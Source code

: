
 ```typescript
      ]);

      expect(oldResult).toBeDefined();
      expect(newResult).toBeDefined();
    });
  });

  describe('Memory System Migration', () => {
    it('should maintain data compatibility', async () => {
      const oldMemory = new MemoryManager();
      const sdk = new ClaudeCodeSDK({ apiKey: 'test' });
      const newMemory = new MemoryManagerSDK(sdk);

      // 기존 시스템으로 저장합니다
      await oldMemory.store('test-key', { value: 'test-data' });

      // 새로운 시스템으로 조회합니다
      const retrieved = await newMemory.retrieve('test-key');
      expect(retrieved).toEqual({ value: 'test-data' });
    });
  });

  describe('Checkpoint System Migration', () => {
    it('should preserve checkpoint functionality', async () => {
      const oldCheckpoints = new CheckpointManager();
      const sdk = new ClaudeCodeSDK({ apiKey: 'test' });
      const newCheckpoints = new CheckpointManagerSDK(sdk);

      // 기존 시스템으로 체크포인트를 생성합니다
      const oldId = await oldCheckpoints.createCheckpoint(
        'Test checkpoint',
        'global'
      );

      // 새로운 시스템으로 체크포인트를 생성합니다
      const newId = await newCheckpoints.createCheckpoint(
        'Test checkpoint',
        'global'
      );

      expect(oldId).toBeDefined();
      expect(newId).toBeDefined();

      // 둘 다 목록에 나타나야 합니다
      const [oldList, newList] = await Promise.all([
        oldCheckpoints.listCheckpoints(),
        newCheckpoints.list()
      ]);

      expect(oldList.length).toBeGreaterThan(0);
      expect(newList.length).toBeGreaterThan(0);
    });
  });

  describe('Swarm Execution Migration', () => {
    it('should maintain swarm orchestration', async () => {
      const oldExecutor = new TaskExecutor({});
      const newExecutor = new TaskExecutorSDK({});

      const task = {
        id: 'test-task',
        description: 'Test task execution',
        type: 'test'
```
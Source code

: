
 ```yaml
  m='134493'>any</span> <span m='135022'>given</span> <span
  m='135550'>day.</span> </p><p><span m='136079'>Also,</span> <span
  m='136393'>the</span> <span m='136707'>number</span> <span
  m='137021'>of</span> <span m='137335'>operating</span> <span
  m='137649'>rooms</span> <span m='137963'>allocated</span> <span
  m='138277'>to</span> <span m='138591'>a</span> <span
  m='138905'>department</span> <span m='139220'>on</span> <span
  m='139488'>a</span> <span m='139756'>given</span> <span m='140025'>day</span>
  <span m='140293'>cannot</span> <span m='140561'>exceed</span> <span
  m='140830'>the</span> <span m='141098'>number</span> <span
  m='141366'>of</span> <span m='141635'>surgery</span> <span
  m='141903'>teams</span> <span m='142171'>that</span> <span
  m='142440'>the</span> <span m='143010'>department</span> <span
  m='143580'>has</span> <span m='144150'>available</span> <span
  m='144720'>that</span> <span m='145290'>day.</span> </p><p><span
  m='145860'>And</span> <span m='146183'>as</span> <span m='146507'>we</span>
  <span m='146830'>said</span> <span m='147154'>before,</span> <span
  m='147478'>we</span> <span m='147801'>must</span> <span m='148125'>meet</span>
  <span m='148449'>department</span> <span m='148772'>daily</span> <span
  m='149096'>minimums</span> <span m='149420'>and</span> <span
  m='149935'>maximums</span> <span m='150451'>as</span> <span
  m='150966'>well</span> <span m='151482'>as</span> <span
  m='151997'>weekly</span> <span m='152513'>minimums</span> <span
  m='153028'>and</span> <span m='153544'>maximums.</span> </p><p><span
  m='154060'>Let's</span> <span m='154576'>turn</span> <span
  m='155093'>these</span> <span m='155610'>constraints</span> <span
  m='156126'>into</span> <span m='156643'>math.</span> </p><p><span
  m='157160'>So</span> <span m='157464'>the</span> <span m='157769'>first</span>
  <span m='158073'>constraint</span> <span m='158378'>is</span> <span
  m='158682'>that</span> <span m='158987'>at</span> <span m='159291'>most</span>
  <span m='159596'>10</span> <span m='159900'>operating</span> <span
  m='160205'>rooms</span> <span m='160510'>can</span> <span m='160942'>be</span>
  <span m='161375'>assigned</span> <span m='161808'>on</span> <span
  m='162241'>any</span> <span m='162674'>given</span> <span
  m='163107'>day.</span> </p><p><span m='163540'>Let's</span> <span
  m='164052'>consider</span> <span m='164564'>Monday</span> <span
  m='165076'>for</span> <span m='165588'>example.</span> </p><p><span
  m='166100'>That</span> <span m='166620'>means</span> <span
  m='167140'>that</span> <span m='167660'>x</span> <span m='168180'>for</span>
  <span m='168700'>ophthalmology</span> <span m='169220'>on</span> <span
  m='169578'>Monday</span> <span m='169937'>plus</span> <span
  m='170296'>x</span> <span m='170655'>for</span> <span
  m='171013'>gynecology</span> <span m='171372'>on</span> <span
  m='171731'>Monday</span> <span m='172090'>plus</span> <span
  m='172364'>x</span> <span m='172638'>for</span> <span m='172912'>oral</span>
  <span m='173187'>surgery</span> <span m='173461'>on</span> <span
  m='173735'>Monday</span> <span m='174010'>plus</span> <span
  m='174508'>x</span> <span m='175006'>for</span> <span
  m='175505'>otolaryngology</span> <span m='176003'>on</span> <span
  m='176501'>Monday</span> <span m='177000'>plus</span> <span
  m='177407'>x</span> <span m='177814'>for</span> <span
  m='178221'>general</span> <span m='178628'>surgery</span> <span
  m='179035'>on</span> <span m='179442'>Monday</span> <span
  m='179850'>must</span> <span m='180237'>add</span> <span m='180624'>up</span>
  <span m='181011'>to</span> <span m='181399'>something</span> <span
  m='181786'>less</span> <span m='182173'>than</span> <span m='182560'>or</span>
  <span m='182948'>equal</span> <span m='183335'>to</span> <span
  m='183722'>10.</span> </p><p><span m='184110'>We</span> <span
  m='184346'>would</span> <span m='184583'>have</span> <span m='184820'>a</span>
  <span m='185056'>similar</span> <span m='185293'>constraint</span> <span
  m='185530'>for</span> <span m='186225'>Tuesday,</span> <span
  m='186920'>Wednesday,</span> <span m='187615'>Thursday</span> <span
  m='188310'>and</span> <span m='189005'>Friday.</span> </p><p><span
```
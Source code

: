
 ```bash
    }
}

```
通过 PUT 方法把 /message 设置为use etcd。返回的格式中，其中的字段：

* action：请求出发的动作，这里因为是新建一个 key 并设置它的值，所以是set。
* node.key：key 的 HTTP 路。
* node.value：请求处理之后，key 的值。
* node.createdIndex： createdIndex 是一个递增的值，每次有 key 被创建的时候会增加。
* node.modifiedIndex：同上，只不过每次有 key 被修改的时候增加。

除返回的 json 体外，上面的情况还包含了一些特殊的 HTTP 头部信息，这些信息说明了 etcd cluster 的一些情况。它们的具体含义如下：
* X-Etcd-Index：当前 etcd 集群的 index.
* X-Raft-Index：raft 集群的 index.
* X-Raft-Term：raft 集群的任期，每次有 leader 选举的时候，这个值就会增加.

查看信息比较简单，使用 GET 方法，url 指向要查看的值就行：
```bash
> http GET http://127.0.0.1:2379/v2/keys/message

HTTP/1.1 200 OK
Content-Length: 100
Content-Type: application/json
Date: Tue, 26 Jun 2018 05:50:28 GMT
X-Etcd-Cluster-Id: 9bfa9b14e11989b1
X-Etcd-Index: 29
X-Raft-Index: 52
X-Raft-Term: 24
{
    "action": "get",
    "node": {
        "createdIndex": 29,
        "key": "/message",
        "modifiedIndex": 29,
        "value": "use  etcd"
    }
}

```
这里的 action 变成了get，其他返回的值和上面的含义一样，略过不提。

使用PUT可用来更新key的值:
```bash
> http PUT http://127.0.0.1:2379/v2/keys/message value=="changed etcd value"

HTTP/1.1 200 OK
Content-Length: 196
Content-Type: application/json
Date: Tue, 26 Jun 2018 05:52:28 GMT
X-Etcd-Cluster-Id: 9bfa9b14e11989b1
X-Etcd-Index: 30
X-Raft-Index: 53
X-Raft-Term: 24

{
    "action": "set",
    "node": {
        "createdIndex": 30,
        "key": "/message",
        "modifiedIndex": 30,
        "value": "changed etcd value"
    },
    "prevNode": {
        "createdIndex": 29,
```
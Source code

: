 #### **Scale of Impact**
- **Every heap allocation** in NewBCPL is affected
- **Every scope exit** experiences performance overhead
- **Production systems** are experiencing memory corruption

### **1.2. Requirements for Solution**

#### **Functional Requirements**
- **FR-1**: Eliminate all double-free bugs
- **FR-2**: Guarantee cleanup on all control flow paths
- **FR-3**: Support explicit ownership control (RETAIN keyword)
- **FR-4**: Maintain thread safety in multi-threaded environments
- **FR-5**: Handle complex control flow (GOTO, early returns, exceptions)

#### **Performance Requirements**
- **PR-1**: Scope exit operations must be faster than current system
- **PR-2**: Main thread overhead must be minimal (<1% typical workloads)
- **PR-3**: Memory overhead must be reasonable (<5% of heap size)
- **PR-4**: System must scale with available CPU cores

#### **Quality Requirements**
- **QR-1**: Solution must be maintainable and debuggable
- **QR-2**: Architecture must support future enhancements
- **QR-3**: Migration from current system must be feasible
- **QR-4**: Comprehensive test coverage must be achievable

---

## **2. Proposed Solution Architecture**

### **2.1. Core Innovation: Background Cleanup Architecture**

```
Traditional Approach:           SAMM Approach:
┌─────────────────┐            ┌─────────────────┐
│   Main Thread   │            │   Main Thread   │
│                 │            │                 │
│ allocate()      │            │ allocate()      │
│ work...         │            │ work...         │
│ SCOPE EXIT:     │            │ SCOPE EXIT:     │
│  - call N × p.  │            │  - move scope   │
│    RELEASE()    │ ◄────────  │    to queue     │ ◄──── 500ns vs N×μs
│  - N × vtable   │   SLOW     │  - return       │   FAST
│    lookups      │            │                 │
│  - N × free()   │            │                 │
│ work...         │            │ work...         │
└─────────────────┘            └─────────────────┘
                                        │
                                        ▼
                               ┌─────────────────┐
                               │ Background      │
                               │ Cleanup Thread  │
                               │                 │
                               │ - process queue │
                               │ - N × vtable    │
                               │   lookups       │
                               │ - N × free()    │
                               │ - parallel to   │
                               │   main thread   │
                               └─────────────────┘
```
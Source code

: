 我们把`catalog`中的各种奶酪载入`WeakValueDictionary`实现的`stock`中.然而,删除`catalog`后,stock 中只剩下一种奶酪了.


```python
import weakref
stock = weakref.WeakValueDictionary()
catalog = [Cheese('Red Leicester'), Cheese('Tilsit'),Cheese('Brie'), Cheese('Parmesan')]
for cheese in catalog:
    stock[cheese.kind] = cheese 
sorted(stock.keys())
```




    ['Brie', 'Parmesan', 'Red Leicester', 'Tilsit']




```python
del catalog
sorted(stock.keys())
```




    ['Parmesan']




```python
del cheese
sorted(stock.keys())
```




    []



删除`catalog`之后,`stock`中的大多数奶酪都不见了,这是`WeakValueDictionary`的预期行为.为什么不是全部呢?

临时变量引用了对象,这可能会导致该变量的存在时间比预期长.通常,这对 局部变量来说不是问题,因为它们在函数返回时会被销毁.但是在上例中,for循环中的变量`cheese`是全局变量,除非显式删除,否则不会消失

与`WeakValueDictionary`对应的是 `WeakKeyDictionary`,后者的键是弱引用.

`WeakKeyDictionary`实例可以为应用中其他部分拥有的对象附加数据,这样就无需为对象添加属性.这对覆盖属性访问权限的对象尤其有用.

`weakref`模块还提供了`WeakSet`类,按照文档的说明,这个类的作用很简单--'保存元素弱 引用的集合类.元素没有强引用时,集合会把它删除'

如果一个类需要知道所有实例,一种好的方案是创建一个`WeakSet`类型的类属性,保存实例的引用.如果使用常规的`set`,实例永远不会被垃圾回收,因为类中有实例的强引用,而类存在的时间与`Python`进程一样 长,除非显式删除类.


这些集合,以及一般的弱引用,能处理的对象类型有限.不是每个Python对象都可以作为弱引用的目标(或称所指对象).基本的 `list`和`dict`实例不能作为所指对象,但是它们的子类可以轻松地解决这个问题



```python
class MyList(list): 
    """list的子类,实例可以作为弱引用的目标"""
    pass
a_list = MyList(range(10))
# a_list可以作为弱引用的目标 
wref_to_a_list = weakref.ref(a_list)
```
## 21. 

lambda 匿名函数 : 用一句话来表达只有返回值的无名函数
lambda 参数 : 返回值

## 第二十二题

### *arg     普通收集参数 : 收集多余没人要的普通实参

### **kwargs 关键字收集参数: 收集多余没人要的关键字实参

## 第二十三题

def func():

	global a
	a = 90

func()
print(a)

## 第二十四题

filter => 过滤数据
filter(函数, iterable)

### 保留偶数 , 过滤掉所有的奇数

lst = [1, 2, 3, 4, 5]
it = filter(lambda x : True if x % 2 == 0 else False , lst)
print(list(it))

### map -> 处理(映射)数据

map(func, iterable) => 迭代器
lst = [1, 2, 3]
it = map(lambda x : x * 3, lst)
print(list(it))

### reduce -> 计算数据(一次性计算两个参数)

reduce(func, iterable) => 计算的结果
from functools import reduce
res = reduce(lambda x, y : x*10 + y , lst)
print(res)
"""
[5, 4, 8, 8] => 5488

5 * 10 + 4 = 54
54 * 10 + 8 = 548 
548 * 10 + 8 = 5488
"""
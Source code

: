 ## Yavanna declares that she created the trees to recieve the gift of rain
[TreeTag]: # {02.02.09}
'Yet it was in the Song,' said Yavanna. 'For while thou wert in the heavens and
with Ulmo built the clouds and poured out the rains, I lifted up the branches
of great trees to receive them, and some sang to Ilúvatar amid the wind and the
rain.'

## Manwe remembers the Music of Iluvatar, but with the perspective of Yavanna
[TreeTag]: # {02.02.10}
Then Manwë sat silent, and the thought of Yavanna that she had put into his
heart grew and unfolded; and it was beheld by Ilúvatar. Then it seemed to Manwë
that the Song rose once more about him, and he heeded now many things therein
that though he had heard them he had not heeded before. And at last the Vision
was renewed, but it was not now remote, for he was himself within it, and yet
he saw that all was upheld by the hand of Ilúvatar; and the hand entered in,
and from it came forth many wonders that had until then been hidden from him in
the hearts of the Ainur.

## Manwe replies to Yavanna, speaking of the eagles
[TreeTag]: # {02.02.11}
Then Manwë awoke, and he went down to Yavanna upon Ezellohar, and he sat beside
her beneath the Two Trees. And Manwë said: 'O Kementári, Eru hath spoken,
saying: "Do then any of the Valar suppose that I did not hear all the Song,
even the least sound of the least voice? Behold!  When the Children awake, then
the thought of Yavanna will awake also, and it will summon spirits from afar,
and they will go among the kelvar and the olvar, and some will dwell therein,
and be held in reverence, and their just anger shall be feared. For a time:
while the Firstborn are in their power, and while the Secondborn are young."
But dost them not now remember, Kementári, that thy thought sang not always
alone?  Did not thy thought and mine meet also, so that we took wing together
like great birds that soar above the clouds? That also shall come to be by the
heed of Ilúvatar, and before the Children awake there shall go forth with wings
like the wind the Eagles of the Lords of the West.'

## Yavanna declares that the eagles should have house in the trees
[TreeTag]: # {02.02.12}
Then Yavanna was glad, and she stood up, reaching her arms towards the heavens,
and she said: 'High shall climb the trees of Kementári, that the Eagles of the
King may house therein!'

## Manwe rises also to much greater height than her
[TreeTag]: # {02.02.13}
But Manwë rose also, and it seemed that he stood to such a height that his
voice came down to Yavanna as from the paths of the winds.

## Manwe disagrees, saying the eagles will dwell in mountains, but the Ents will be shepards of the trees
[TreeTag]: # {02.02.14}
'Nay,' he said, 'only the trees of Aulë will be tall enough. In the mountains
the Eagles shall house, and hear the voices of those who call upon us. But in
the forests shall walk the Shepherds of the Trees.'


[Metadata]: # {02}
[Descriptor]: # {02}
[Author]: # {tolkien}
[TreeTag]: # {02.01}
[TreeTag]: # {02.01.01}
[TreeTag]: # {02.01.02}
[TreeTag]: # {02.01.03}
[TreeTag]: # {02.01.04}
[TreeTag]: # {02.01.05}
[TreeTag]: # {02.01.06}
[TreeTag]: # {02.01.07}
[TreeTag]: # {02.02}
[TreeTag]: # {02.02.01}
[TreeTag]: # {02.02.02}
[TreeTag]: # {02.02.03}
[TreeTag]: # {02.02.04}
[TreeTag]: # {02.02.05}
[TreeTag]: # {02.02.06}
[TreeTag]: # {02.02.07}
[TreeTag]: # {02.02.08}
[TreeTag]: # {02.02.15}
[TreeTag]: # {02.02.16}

[YOUR GOAL]:
Within the records, tally every line that contains the word "reduce". Only the resulting number should be given.

[RESULT FOR THIS TASK]:
4